Michèle Detaille, présidente de la Fedil. (Photo: Matic Zorman / Archives)

Michèle Detaille, présidente de la Fedil. (Photo: Matic Zorman / Archives)

Que nous réserve 2020? Paperjam s’est risqué à l’exercice de la prospective avec le concours d’experts de différents secteurs de l’économie, de la finance et de la société civile. En ouverture de cette série, Michèle Detaille évoque un triptyque essentiel pour l’avenir du pays.

Soucieuse de rester sur le terrain des entreprises que je représente en tant que présidente de la Fedil, je me permets de limiter mes propos sur la modernité aux thèmes que nous traitons prioritairement dans notre organisation, à savoir les talents, la transformation digitale et la transition énergétique.

Placer le Grand-Duché sur la voie de la modernité signifie, entre autres, que notre pays devra faire preuve de progrès sur un tas de chantiers qui ont trait à ces sujets prioritaires. Je voudrais aborder ici quelques-uns de ces chantiers et proposer des façons de progresser.

En relation avec les talents

La modernité est souvent une expression de progrès technologique. Le progrès technologique repose sur des efforts de recherche, de développement et, finalement, sur l’innovation. Notre société aura besoin de scientifiques, d’ingénieurs, de techniciens, d’informaticiens et d’entrepreneurs pour accélérer ce progrès, tout en répondant aux grands défis de notre époque.

Pour motiver les jeunes à suivre des carrières dans les domaines précités, il faut arriver à leur donner le goût des technologies, faire naître un sentiment de responsabilité et un désir de relever les défis les concernant directement. Cela passera aussi bien par la curiosité innée que par une réelle motivation à contri­buer­ au développement de solutions aux problématiques actuelles et futures.

L’attrait et la rétention de talents sont devenus des questions cruciales pour le bon développement de nos entreprises à court, à moyen, et à long terme. La modernité dans les relations de travail jouera un rôle non négligeable dans l’attractivité du pays et de son économie. Permettre l’éclosion de nouvelles formes de travail et adapter la division du travail en tirant profit des technologies modernes, favoriser une conciliation saine entre vies familiale et professionnelle, en donnant aux entreprises les options et les moyens nécessaires pour assurer une organisation du travail à la hauteur des attentes des différents intervenants, sera primordial.

Digitalisation

Notre pays devra garder l’ambition de se classer parmi les plus avancés en matière de digitalisation. L’implantation de centres de données, de larges capacités de traitement des données, ainsi que de solutions d’intelligence artificielle – le tout dans le respect des principes de protection des données personnelles et avec un haut degré de cyber-­résilience­ – sera synonyme de modernité.

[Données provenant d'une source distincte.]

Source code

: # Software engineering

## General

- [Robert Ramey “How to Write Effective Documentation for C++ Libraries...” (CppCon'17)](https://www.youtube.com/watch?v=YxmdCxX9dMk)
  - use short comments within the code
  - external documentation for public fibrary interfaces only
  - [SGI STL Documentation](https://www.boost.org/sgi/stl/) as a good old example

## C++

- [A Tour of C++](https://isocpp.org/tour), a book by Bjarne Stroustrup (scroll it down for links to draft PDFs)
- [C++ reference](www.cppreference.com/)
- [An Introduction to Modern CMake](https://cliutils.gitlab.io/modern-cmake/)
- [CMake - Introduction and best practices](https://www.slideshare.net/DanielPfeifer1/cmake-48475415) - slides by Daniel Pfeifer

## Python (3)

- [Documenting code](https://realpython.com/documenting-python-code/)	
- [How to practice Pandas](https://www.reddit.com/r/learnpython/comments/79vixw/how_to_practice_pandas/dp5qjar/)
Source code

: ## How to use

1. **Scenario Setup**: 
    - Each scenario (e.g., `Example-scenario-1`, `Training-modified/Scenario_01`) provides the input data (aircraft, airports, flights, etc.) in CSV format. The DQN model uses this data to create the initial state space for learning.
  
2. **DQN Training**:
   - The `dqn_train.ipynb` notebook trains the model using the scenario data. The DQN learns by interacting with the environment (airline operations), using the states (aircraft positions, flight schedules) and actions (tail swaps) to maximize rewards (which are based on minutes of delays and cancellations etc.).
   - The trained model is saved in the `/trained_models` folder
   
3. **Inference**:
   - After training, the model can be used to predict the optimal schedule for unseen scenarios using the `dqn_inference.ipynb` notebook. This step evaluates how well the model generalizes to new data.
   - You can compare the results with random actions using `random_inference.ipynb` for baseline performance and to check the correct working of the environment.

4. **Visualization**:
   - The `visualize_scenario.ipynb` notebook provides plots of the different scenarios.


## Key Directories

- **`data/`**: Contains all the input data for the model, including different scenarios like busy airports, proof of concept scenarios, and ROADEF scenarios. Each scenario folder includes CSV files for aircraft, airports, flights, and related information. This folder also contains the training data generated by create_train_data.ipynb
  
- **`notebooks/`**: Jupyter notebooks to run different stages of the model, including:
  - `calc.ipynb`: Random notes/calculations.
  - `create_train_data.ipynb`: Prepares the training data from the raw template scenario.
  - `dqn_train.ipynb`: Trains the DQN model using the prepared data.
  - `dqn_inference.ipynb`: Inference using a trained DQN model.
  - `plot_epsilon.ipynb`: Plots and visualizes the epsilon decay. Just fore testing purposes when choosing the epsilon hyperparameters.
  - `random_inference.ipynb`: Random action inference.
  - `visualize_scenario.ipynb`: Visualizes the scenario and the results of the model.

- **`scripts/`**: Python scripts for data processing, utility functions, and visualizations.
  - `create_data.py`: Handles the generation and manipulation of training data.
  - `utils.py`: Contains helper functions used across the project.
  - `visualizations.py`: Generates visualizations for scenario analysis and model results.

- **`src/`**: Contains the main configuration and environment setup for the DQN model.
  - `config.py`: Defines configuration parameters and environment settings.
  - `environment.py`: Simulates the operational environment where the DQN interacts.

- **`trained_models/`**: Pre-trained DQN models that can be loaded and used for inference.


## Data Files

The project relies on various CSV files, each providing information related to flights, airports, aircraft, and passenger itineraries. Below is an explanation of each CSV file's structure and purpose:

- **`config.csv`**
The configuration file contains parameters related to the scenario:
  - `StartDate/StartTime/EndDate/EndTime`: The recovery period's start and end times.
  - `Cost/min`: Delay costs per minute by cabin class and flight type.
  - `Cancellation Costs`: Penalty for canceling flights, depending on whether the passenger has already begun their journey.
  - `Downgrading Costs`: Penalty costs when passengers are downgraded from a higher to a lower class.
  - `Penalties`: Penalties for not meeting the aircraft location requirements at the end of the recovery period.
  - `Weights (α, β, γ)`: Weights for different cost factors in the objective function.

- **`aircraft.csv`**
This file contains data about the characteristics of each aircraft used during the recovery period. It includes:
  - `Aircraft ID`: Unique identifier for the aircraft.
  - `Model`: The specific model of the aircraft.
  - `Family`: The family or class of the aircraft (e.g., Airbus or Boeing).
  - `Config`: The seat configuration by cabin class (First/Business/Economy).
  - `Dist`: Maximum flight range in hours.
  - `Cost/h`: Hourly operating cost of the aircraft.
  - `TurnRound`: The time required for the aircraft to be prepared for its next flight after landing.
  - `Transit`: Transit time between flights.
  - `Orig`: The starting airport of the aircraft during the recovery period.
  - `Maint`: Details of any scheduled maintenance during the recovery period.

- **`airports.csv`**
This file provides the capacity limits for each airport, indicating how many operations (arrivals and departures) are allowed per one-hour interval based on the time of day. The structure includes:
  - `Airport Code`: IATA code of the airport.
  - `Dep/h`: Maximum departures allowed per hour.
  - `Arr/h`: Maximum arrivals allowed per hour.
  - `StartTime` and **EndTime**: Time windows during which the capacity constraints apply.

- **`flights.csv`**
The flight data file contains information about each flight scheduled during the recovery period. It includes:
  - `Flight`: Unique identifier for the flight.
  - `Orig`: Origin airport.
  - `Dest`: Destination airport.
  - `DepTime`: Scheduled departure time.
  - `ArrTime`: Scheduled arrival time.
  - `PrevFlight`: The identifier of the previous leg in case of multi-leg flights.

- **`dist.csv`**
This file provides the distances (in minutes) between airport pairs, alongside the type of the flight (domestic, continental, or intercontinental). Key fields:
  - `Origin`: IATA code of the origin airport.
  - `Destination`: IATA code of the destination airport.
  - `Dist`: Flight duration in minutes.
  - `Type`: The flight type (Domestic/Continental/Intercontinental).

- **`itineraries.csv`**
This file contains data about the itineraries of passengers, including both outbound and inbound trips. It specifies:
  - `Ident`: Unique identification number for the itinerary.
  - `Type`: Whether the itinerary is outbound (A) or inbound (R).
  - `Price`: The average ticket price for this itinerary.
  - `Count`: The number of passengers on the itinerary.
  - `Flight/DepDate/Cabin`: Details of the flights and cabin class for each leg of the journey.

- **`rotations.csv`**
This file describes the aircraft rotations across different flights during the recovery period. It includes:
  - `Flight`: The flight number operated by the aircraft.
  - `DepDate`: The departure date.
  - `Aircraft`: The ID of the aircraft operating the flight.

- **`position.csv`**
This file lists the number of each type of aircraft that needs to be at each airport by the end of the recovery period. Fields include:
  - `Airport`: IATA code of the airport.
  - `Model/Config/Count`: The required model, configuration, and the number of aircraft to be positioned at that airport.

Je parlerai ici non seulement des infrastructures et des moyens à mettre en œuvre dans cette stratégie de digitalisation, mais également de la réalisation concrète.

Le degré d’avancement du pays dans le domaine de l’e-government­ est l’expression par excellence du degré de modernité du pays. Chaque citoyen, chaque entreprise, chaque visiteur fera l’expérience de l’e-governement et de la simplification administrative qui l’accompagne. Chaque acteur jugera du degré de modernité sur la base de son expérience dans ce domaine.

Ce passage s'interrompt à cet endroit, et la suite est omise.